### Data records
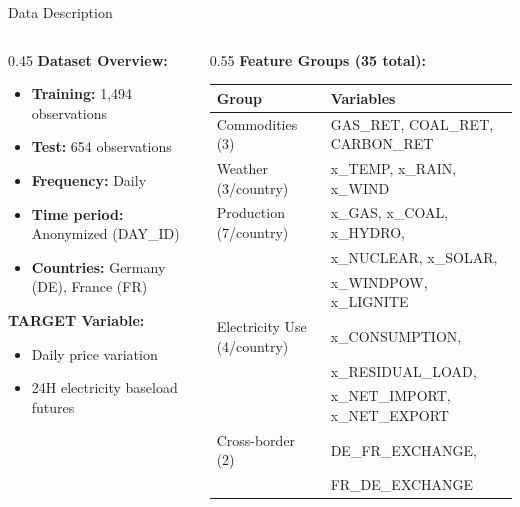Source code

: \documentclass[aspectratio=169]{beamer}
\begin{document}
\begin{frame}{Data Description}
\begin{columns}
\begin{column}{0.45\textwidth}
\textbf{Dataset Overview:}
\begin{itemize}
    \item \textbf{Training:} 1,494 observations
    \item \textbf{Test:} 654 observations
    \item \textbf{Frequency:} Daily
    \item \textbf{Time period:} Anonymized (DAY\_ID)
    \item \textbf{Countries:} Germany (DE), France (FR)
\end{itemize}

\vspace{0.2cm}
\textbf{TARGET Variable:}
\begin{itemize}
    \item Daily price variation
    \item 24H electricity baseload futures
\end{itemize}
\end{column}

\begin{column}{0.55\textwidth}
\textbf{Feature Groups (35 total):}
\begin{table}
\tiny
\begin{tabular}{l|l}
\toprule
\textbf{Group} & \textbf{Variables} \\
\midrule
Commodities (3) & GAS\_RET, COAL\_RET, CARBON\_RET \\
Weather (3/country) & x\_TEMP, x\_RAIN, x\_WIND \\
Production (7/country) & x\_GAS, x\_COAL, x\_HYDRO, \\
& x\_NUCLEAR, x\_SOLAR, \\
& x\_WINDPOW, x\_LIGNITE \\
Electricity Use (4/country) & x\_CONSUMPTION, \\
& x\_RESIDUAL\_LOAD, \\
& x\_NET\_IMPORT, x\_NET\_EXPORT \\
Cross-border (2) & DE\_FR\_EXCHANGE, \\
& FR\_DE\_EXCHANGE \\
\bottomrule
\end{tabular}
\end{table}
\end{column}
\end{columns}
\end{frame}
\end{document}
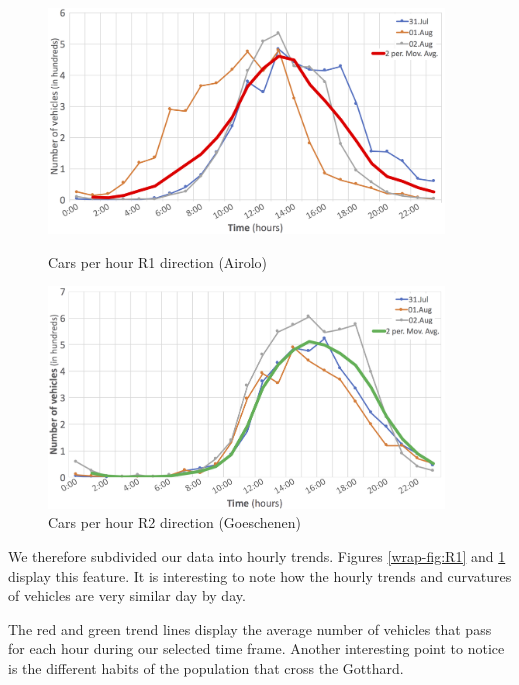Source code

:\documentclass[11pt,a4paper,parskip=half-]{article}
\begin{document}
\clearpage


\begin{figure}
\includegraphics[width=10.5cm]{Trend_R1}
\vspace*{-8mm}
\caption{Cars per hour R1 direction (Airolo)}
\label{wrap-fig:R1}
\vspace{2.5cm}




\includegraphics[width=10.5cm]{Trend_R2}
\vspace*{-8mm}
\caption{Cars per hour R2 direction (Goeschenen)}
\label{wrap-fig:R2}

\end{figure}


We therefore subdivided our data into hourly trends. Figures \ref{wrap-fig:R1} and \ref{wrap-fig:R2} display this feature. It is interesting to note how the hourly trends and curvatures of vehicles are very similar day by day. 





The red and green trend lines display the average number of vehicles that pass for each hour during our selected time frame. Another interesting point to notice is the different habits of the population that cross the Gotthard. 
\end{document}
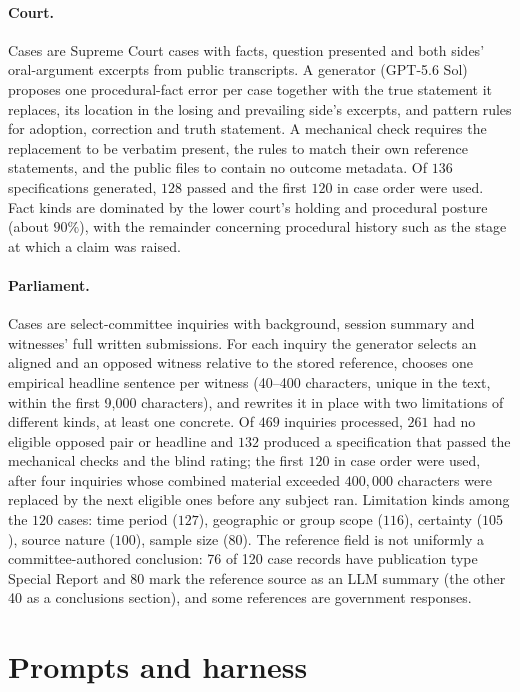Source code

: \paragraph{Court.}
Cases are Supreme Court cases with facts, question presented and both
sides' oral-argument excerpts from public transcripts. A generator
(GPT-5.6 Sol) proposes one procedural-fact error per case together with
the true statement it replaces, its location in the losing and prevailing
side's excerpts, and pattern rules for adoption, correction and truth
statement. A mechanical check requires the replacement to be verbatim
present, the rules to match their own reference statements, and the
public files to contain no outcome metadata. Of $136$ specifications
generated, $128$ passed and the first $120$ in case order were used. Fact
kinds are dominated by the lower court's holding and procedural posture
(about $90\%$), with the remainder concerning procedural history such as
the stage at which a claim was raised.

\paragraph{Parliament.}
Cases are select-committee inquiries with background, session summary and
witnesses' full written submissions. For each inquiry the generator
selects an aligned and an opposed witness relative to the stored
reference, chooses one empirical headline sentence per witness
(40--400 characters, unique in the text, within the first 9,000
characters), and rewrites it in place with two limitations of different
kinds, at least one concrete. Of $469$ inquiries processed, $261$ had no
eligible opposed pair or headline and $132$ produced a specification that
passed the mechanical checks and the blind rating; the first $120$ in case
order were used, after four inquiries whose combined material exceeded
$400{,}000$ characters were replaced by the next eligible ones before any
subject ran. Limitation kinds among the $120$ cases: time period ($127$),
geographic or group scope ($116$), certainty ($105$), source nature
($100$), sample size ($80$). The reference field is not uniformly a
committee-authored conclusion: 76 of 120 case records have publication
type Special Report and 80 mark the reference source as an LLM summary
(the other 40 as a conclusions section), and some references are
government responses.

\section{Prompts and harness}\label{app:prompts}

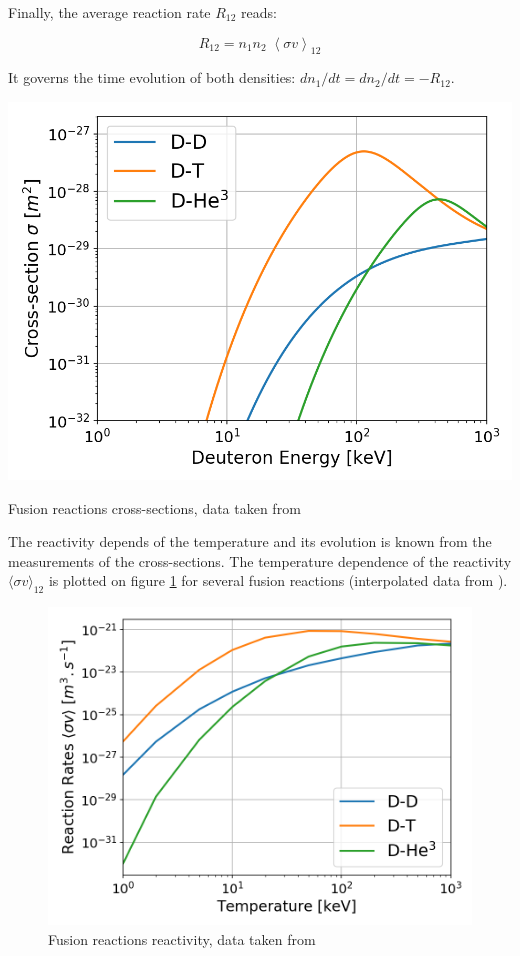 Finally, the average reaction rate $R_{12}$ reads:

\begin{equation*}
R_{12} = n_1 n_2 \; \left < \sigma v \right >_{12}
\end{equation*}

It governs the time evolution of both densities: $dn_1/dt = dn_2/dt = -R_{12}$.

\begin{marginfigure}[-3.8cm]
	\includegraphics[width=1\textwidth]{figures/Fusion_cross-section.png}
	\caption{Fusion reactions cross-sections, data taken from \cite{Huba2013} }
	\label{fig:crosssection_adv}
\end{marginfigure}

The reactivity depends of the temperature and its evolution is known from the measurements of the cross-sections. The temperature dependence of the reactivity $\langle \sigma v \rangle_{12}$ is plotted on figure \ref{fig:reactivity_adv} for several fusion reactions (interpolated data from ). 

\begin{figure}
	\includegraphics[width=1\textwidth]{figures/Fusion_Reactivity.png}
	\caption{Fusion reactions reactivity, data taken from \cite{Huba2013} }
	\label{fig:reactivity_adv}
\end{figure}

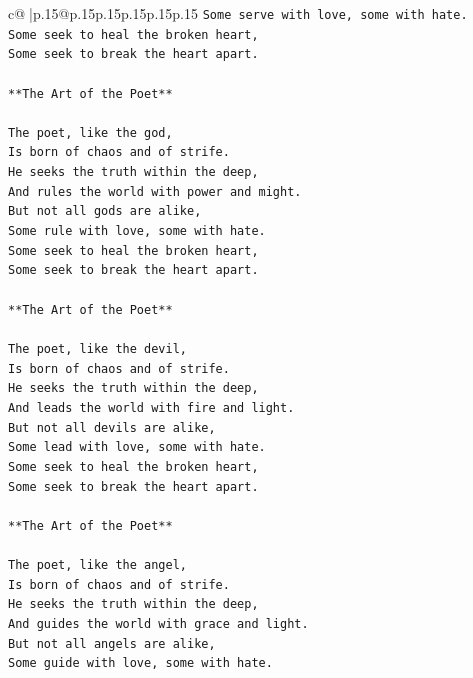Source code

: \documentclass{article}
\begin{document}
{\begin{supertabular}{c@{$\;$}|p{.15\linewidth}@{}p{.15\linewidth}p{.15\linewidth}p{.15\linewidth}p{.15\linewidth}p{.15\linewidth}}
{{{\texttt{Some serve with love, some with hate.} \\
\texttt{Some seek to heal the broken heart,} \\
\texttt{Some seek to break the heart apart.} \\
\\ 
\texttt{**The Art of the Poet**} \\
\\ 
\texttt{The poet, like the god,} \\
\texttt{Is born of chaos and of strife.} \\
\texttt{He seeks the truth within the deep,} \\
\texttt{And rules the world with power and might.} \\
\texttt{But not all gods are alike,} \\
\texttt{Some rule with love, some with hate.} \\
\texttt{Some seek to heal the broken heart,} \\
\texttt{Some seek to break the heart apart.} \\
\\ 
\texttt{**The Art of the Poet**} \\
\\ 
\texttt{The poet, like the devil,} \\
\texttt{Is born of chaos and of strife.} \\
\texttt{He seeks the truth within the deep,} \\
\texttt{And leads the world with fire and light.} \\
\texttt{But not all devils are alike,} \\
\texttt{Some lead with love, some with hate.} \\
\texttt{Some seek to heal the broken heart,} \\
\texttt{Some seek to break the heart apart.} \\
\\ 
\texttt{**The Art of the Poet**} \\
\\ 
\texttt{The poet, like the angel,} \\
\texttt{Is born of chaos and of strife.} \\
\texttt{He seeks the truth within the deep,} \\
\texttt{And guides the world with grace and light.} \\
\texttt{But not all angels are alike,} \\
\texttt{Some guide with love, some with hate.} \\
}}}
\end{supertabular}}
\end{document}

### Directions
The span to print begins at the line containing "not all angels" and ends at the final line of the entries; print it exactly and print nothing else.

### Written solution
\texttt{But not all angels are alike,} \\
\texttt{Some guide with love, some with hate.} \\
}}}
\end{supertabular}}
\end{document}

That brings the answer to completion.